Saved entries

··········

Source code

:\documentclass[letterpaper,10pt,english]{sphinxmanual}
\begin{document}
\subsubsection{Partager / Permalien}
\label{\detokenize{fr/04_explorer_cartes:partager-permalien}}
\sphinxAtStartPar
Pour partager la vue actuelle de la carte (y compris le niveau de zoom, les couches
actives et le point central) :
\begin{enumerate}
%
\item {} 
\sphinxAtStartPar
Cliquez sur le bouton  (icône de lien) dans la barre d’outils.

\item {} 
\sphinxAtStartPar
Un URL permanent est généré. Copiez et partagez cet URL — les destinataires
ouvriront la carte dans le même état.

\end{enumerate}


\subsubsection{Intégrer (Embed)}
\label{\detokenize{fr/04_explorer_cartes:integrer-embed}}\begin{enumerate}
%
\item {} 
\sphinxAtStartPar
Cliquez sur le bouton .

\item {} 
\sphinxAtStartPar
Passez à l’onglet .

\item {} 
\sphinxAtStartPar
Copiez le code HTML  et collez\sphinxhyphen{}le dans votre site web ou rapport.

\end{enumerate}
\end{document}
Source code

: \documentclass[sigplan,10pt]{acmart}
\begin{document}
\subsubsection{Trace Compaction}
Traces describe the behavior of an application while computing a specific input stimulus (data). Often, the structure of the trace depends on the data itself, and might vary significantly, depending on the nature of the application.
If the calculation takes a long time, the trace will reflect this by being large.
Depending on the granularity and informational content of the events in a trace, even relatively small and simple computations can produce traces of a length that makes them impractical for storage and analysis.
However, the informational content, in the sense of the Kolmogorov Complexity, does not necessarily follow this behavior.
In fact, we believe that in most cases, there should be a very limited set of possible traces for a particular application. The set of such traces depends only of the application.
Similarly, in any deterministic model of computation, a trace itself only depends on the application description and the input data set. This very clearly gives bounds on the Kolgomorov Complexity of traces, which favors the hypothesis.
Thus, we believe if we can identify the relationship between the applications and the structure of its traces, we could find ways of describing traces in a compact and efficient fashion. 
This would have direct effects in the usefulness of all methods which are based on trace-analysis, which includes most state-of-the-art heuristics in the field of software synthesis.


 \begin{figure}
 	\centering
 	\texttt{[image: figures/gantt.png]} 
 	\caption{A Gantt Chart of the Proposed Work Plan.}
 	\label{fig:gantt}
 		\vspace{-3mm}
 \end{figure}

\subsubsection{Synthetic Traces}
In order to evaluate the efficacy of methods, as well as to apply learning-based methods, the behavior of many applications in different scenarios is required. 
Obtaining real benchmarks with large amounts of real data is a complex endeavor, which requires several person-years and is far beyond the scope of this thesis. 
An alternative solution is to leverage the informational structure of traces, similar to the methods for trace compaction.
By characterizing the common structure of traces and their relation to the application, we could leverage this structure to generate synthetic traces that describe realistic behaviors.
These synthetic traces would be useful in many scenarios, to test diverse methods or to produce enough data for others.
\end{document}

··········

The entire set of entries, and nothing else, should be set down exactly.

Source code

:\documentclass[letterpaper,10pt,english]{sphinxmanual}
\begin{document}
\subsubsection{Partager / Permalien}
\label{\detokenize{fr/04_explorer_cartes:partager-permalien}}
\sphinxAtStartPar
Pour partager la vue actuelle de la carte (y compris le niveau de zoom, les couches
actives et le point central) :
\begin{enumerate}
%
\item {} 
\sphinxAtStartPar
Cliquez sur le bouton  (icône de lien) dans la barre d’outils.

\item {} 
\sphinxAtStartPar
Un URL permanent est généré. Copiez et partagez cet URL — les destinataires
ouvriront la carte dans le même état.

\end{enumerate}


\subsubsection{Intégrer (Embed)}
\label{\detokenize{fr/04_explorer_cartes:integrer-embed}}\begin{enumerate}
%
\item {} 
\sphinxAtStartPar
Cliquez sur le bouton .

\item {} 
\sphinxAtStartPar
Passez à l’onglet .

\item {} 
\sphinxAtStartPar
Copiez le code HTML  et collez\sphinxhyphen{}le dans votre site web ou rapport.

\end{enumerate}
\end{document}
Source code

: \documentclass[sigplan,10pt]{acmart}
\begin{document}
\subsubsection{Trace Compaction}
Traces describe the behavior of an application while computing a specific input stimulus (data). Often, the structure of the trace depends on the data itself, and might vary significantly, depending on the nature of the application.
If the calculation takes a long time, the trace will reflect this by being large.
Depending on the granularity and informational content of the events in a trace, even relatively small and simple computations can produce traces of a length that makes them impractical for storage and analysis.
However, the informational content, in the sense of the Kolmogorov Complexity, does not necessarily follow this behavior.
In fact, we believe that in most cases, there should be a very limited set of possible traces for a particular application. The set of such traces depends only of the application.
Similarly, in any deterministic model of computation, a trace itself only depends on the application description and the input data set. This very clearly gives bounds on the Kolgomorov Complexity of traces, which favors the hypothesis.
Thus, we believe if we can identify the relationship between the applications and the structure of its traces, we could find ways of describing traces in a compact and efficient fashion. 
This would have direct effects in the usefulness of all methods which are based on trace-analysis, which includes most state-of-the-art heuristics in the field of software synthesis.


 \begin{figure}
 	\centering
 	\texttt{[image: figures/gantt.png]} 
 	\caption{A Gantt Chart of the Proposed Work Plan.}
 	\label{fig:gantt}
 		\vspace{-3mm}
 \end{figure}

\subsubsection{Synthetic Traces}
In order to evaluate the efficacy of methods, as well as to apply learning-based methods, the behavior of many applications in different scenarios is required. 
Obtaining real benchmarks with large amounts of real data is a complex endeavor, which requires several person-years and is far beyond the scope of this thesis. 
An alternative solution is to leverage the informational structure of traces, similar to the methods for trace compaction.
By characterizing the common structure of traces and their relation to the application, we could leverage this structure to generate synthetic traces that describe realistic behaviors.
These synthetic traces would be useful in many scenarios, to test diverse methods or to produce enough data for others.
\end{document}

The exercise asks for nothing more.